### [WORK TO COMPLETE]
Range to output from the entries below: the line containing "out to helpers in several different formats." through the line containing "more details.". Set it down exactly, ends included, nothing else.

### [GIVEN ENTRIES]
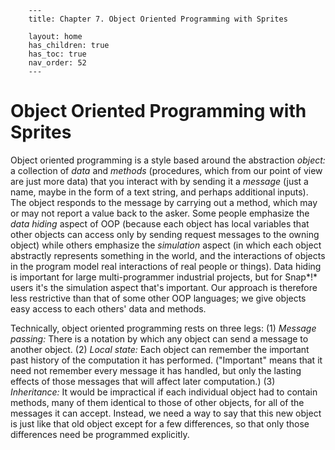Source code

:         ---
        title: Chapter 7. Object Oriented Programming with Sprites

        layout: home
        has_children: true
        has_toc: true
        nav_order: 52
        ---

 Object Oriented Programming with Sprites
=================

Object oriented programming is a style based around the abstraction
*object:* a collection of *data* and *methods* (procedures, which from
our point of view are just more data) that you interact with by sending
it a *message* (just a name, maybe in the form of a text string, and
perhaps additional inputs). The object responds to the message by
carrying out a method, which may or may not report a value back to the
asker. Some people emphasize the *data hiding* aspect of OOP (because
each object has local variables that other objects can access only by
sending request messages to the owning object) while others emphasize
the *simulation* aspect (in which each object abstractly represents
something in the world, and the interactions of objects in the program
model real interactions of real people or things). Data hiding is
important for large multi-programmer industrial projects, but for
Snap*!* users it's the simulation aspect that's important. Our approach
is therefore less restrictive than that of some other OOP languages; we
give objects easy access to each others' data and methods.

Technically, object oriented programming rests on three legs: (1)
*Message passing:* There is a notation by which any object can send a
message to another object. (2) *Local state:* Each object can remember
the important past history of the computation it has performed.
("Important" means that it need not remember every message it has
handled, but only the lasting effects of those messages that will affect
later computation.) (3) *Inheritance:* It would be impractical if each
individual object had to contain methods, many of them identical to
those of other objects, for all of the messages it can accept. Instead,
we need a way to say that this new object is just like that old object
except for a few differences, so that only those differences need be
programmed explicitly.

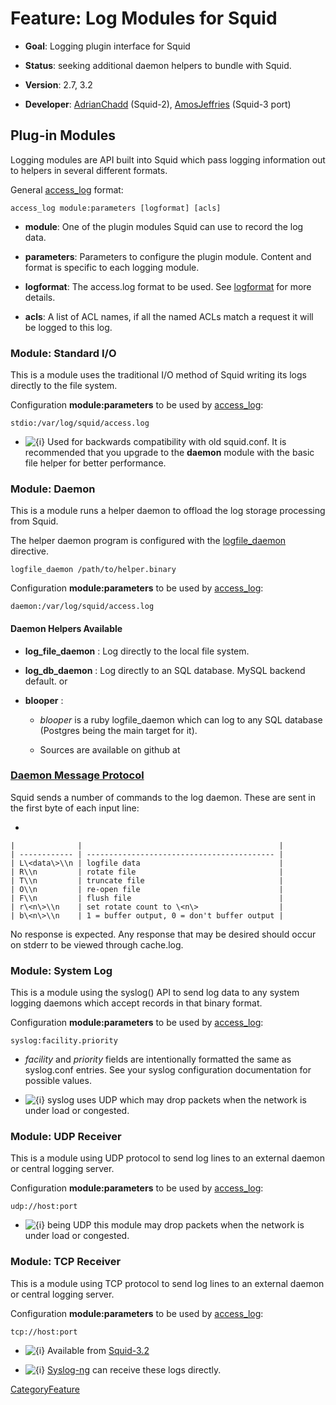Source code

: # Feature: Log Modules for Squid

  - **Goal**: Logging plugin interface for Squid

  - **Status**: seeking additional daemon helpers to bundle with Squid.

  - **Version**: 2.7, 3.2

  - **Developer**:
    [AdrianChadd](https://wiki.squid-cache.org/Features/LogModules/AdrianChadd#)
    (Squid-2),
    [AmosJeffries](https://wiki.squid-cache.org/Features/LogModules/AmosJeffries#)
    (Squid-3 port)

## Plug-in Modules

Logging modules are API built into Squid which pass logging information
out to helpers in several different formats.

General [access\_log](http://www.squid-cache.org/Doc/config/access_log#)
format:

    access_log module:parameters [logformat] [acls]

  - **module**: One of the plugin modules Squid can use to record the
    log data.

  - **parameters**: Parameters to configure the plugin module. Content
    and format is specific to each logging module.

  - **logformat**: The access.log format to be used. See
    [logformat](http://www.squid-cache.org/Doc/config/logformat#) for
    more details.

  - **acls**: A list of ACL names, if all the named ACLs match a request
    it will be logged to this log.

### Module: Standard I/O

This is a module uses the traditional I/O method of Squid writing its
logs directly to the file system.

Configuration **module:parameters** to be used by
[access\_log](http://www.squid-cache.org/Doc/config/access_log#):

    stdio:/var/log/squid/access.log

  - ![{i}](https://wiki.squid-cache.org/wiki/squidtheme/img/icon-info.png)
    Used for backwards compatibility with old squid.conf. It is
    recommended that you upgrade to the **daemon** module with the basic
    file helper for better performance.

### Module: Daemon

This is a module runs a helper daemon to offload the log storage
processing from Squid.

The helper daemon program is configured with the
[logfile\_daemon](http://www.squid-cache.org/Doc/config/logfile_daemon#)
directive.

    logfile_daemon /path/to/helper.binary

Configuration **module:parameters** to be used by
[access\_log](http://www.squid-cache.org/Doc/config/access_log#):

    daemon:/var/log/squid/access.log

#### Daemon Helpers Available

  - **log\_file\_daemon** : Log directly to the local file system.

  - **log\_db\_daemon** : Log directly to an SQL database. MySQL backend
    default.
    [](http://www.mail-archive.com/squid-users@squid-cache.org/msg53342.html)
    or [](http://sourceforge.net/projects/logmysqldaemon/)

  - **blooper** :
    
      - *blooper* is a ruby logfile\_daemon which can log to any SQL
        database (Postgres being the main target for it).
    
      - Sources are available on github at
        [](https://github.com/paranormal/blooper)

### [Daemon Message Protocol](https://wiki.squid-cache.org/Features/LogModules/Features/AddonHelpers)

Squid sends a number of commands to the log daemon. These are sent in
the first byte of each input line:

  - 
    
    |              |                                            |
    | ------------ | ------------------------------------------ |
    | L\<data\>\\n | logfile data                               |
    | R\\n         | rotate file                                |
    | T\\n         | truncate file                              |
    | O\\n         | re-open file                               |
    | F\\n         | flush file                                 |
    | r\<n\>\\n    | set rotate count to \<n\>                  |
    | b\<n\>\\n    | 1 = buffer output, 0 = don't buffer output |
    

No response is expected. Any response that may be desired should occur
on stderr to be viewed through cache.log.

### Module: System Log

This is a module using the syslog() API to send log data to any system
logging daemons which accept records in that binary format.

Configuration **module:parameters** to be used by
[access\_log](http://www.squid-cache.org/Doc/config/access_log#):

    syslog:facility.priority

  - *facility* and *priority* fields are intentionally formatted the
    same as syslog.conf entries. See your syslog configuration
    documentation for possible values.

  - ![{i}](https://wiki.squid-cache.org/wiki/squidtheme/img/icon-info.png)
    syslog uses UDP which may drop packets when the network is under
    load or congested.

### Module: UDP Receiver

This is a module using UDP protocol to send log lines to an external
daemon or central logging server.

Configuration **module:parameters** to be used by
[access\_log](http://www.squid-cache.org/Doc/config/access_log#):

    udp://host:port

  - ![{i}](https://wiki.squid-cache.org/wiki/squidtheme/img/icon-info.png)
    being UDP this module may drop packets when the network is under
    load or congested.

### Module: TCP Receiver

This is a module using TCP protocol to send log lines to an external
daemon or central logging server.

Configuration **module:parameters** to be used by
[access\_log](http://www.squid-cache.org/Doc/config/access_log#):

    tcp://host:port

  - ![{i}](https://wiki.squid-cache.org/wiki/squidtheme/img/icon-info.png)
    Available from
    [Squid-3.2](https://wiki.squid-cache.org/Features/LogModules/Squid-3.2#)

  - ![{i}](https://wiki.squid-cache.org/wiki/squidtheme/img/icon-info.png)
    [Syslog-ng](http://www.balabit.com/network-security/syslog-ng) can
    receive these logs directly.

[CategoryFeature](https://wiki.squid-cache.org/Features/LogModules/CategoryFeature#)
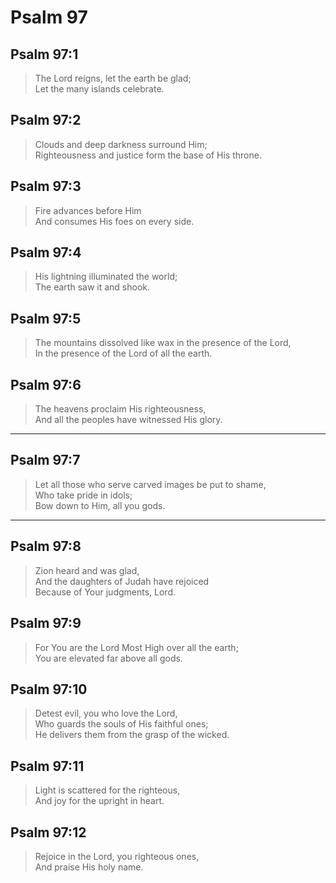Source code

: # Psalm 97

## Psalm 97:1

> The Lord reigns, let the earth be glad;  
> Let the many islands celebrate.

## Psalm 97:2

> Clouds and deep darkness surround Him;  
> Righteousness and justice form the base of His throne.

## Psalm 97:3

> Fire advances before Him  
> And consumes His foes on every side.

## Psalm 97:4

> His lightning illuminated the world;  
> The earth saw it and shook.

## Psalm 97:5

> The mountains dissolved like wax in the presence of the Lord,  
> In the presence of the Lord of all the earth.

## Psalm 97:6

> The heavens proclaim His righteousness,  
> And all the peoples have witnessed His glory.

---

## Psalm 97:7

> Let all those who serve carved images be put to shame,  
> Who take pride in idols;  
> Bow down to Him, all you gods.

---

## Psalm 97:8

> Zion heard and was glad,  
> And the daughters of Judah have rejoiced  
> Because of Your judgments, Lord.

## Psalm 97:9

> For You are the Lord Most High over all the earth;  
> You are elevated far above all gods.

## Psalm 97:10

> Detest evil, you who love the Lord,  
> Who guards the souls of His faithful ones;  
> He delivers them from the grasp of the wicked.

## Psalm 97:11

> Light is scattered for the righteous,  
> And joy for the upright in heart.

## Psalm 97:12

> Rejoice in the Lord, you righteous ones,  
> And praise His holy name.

### [YOUR SOLUTION]
out to helpers in several different formats.

General [access\_log](http://www.squid-cache.org/Doc/config/access_log#)
format:

    access_log module:parameters [logformat] [acls]

  - **module**: One of the plugin modules Squid can use to record the
    log data.

  - **parameters**: Parameters to configure the plugin module. Content
    and format is specific to each logging module.

  - **logformat**: The access.log format to be used. See
    [logformat](http://www.squid-cache.org/Doc/config/logformat#) for
    more details.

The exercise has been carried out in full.